Sorun da budur işte. Ve bu sayede o ana kadar ilgisiz kaldığımız içsel yaşam alanına nüfuz etmekteyiz. Ruh ile ilgili çağrışımcı görüşün yetersizliğinin de çok geçmeden farkına vardık. O sırada psikologların ve filozofların pek çoğunun paylaştığı bu görüş, bilinçli yaşamın yapay bir biçimde yeniden oluşturulması sonucunda ortaya çıkmıştı, Doğrudan, aracısız bir görüş arasına sıkıştırılmış batıl inançlar ve önyargılar olmaksızın insana ne verebilirdi ki? Uzun bir düşünceler ve analizler serisi, bu batıl inançları ve önyargıları birbiri ardı sıra bir kenara itmemizi, hiç eleştirmeksizin doğru olarak kabul ettiğimiz fikirlerin pek çoğunu terk etmemizi sağladı; ve nihayet biz de, ne birlik ne de çokluk olan, düşünce kategorilerimizin (çerçevelerimizin) hiçbirine dahil edemeyeceğimiz bir devamlılığı, tam anlamıyla saf, hilesiz bir içsel devamlılığı (süreyi) yeniden bulmuş olduğumuz inancına kapıldık. Pozitif bilimin bu süreye karşı ilgisiz kalmasından daha tabii ne olabilirdi ki, diye düşündük: Onun işlevi eyleme uygunluğu yüzünden zamanın etkilerini göz ardı edebileceğimiz bir dünya yaratmaktan ibaretti ne de olsa.
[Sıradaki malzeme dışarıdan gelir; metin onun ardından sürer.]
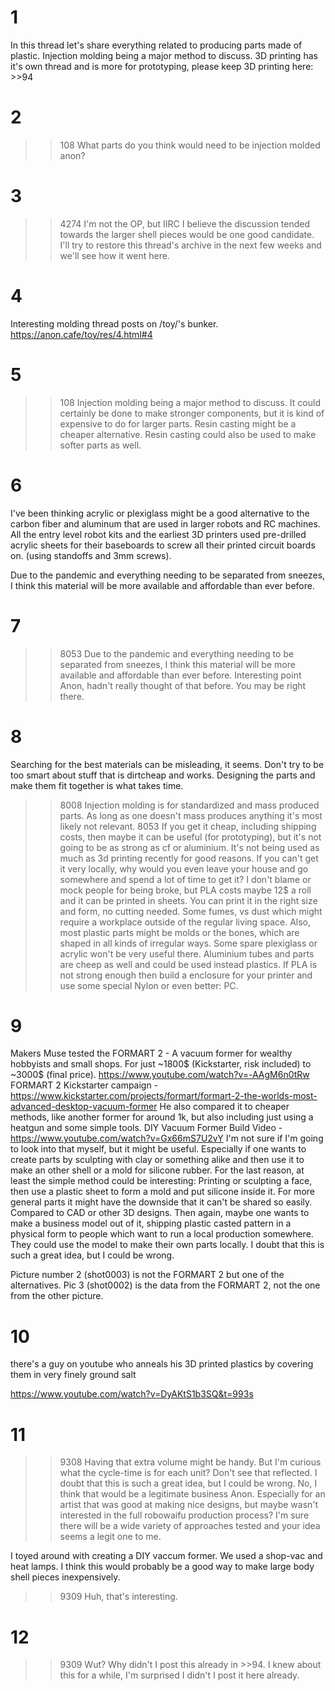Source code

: # 1
In this thread let's share everything related to producing parts made of plastic. Injection molding being a major method to discuss. 3D printing has it's own thread and is more for prototyping, please keep 3D printing here: >>94

# 2
>>108
What parts do you think would need to be injection molded anon?

# 3
>>4274
I'm not the OP, but IIRC I believe the discussion tended towards the larger shell pieces would be one good candidate. I'll try to restore this thread's archive in the next few weeks and we'll see how it went here.

# 4
Interesting molding thread posts on /toy/'s bunker.
https://anon.cafe/toy/res/4.html#4

# 5
>>108
>Injection molding being a major method to discuss.
It could certainly be done to make stronger components, but it is kind of expensive to do for larger parts.  Resin casting might be a cheaper alternative.  Resin casting could also be used to make softer parts as well.

# 6
I've been thinking acrylic or plexiglass might be a good alternative to the carbon fiber and aluminum that are used in larger robots and RC machines.  All the entry level robot kits and the earliest 3D printers used pre-drilled acrylic sheets for their baseboards to screw all their printed circuit boards on. (using standoffs and 3mm screws).



Due to the pandemic and everything needing to be separated from sneezes, I think this material will be more available and affordable than ever before.

# 7
>>8053
>Due to the pandemic and everything needing to be separated from sneezes, I think this material will be more available and affordable than ever before.
Interesting point Anon, hadn't really thought of that before. You may be right there.

# 8
Searching for the best materials can be misleading, it seems. Don't try to be too smart about stuff that is dirtcheap and works. Designing the parts and make them fit together is what takes time.
>>8008
Injection molding is for standardized and mass produced parts. As long as one doesn't mass produces anything it's most likely not relevant.
>>8053
If you get it cheap, including shipping costs, then maybe it can be useful (for prototyping), but it's not going to be as strong as cf or aluminium. It's not being used as much as 3d printing recently for good reasons. If you can't get it very locally, why would you even leave your house and go somewhere and spend a lot of time to get it? I don't blame or mock people for being broke, but PLA costs maybe 12$ a roll and it can be printed in sheets. You can print it in the right size and form, no cutting needed. Some fumes, vs dust which might require a workplace outside of the regular living space.
Also, most plastic parts might be molds or the bones, which are shaped in all kinds of irregular ways. Some spare plexiglass or acrylic won't be very useful there. Aluminium tubes and parts are cheep as well and could be used instead plastics. If PLA is not strong enough then build a enclosure for your printer and use some special Nylon or even better: PC.

# 9
Makers Muse tested the FORMART 2 - A vacuum former for wealthy hobbyists and small shops. For just ~1800$ (Kickstarter, risk included) to ~3000$ (final price). https://www.youtube.com/watch?v=-AAgM6n0tRw
FORMART 2 Kickstarter campaign - https://www.kickstarter.com/projects/formart/formart-2-the-worlds-most-advanced-desktop-vacuum-former
He also compared it to cheaper methods, like another former for around 1k, but also including just using a heatgun and some simple tools.
DIY Vacuum Former Build Video - https://www.youtube.com/watch?v=Gx66mS7U2vY
I'm not sure if I'm going to look into that myself, but it might be useful. Especially if one wants to create parts by sculpting with clay or something alike and then use it to make an other shell or a mold for silicone rubber. For the last reason, at least the simple method could be interesting: Printing or sculpting a face, then use a plastic sheet to form a mold and put silicone inside it. 
For more general parts it might have the downside that it can't be shared so easily. Compared to CAD or other 3D designs. Then again, maybe one wants to make a business model out of it, shipping plastic casted pattern in a physical form to people which want to run a local production somewhere. They could use the model to make their own parts locally. I doubt that this is such a great idea, but I could be wrong.

Picture number 2 (shot0003) is not the FORMART 2 but one of the alternatives. Pic 3 (shot0002) is the data from the FORMART 2, not the one from the other picture.

# 10
there's a guy on youtube who anneals his 3D printed plastics by covering them in very finely ground salt

https://www.youtube.com/watch?v=DyAKtS1b3SQ&t=993s

# 11
>>9308
Having that extra volume might be handy. But I'm curious what the cycle-time is for each unit? Don't see that reflected.
>I doubt that this is such a great idea, but I could be wrong.
No, I think that would be a legitimate business Anon. Especially for an artist that was good at making nice designs, but maybe wasn't interested in the full robowaifu production process? I'm sure there will be a wide variety of approaches tested and your idea seems a legit one to me.

I toyed around with creating a DIY vaccum former. We used a shop-vac and heat lamps. I think this would probably be a good way to make large body shell pieces inexpensively.

>>9309
Huh, that's interesting.

# 12
>>9309
Wut? Why didn't I post this already in >>94. I knew about this for a while, I'm surprised I didn't I post it here already.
Fakat Spencer’ın felsefesi, gerçeği, onun devingenliğinde, ilerlemesinde, içsel olgunlaşmasında takip etmek üzere oluşturulmuş bulunan evrim doktirini olan Spencer’ın felsefesi değişimin bizatihi kendisi demek olan şeye nasıl olup da gözlerini kapatabildi?
Bu soru, daha sonra bizi, yaşamın evrimi problemini, reel zamanı da göz önüne alarak yeniden ele almaya yöneltecek; bunun üzerine biz de Spencer “evrimciliğinin” neredeyse tamamen yeniden inşa edilmesinin gerektiğini keşfedecektik. O an sırada bizi en çok uğraştıran şey zaman imgesi olmuştu. Farklı sistemleri incelerken filozofların bu konu ile hemen hemen hiç ilgilenmemiş olmaları dikkatimizi çekti. Bütün bir felsefe tarihi boyunca zaman ve uzay aynı sıraya yerleştirilmişler ve aynı türe mensup şeyler olarak muamele görmüşlerdir. Bundan dolayı da sırasıyla uzayın incelenmesinden, tabiatının ve görevlerinin belirlenmesinden, ardından da elde edilen sonuçların zamana da uygulanmasından oluşan bir prosedür izlenmiştir. Zaman ve uzay teorileri böylelikle birbirlerinin muadili haline gelmişlerdir. Birinden diğerine geçmek için tek bir kelimede değişiklik yapılması yani “çakışma”nın yerini “ardışıklığın” alması yetecektir.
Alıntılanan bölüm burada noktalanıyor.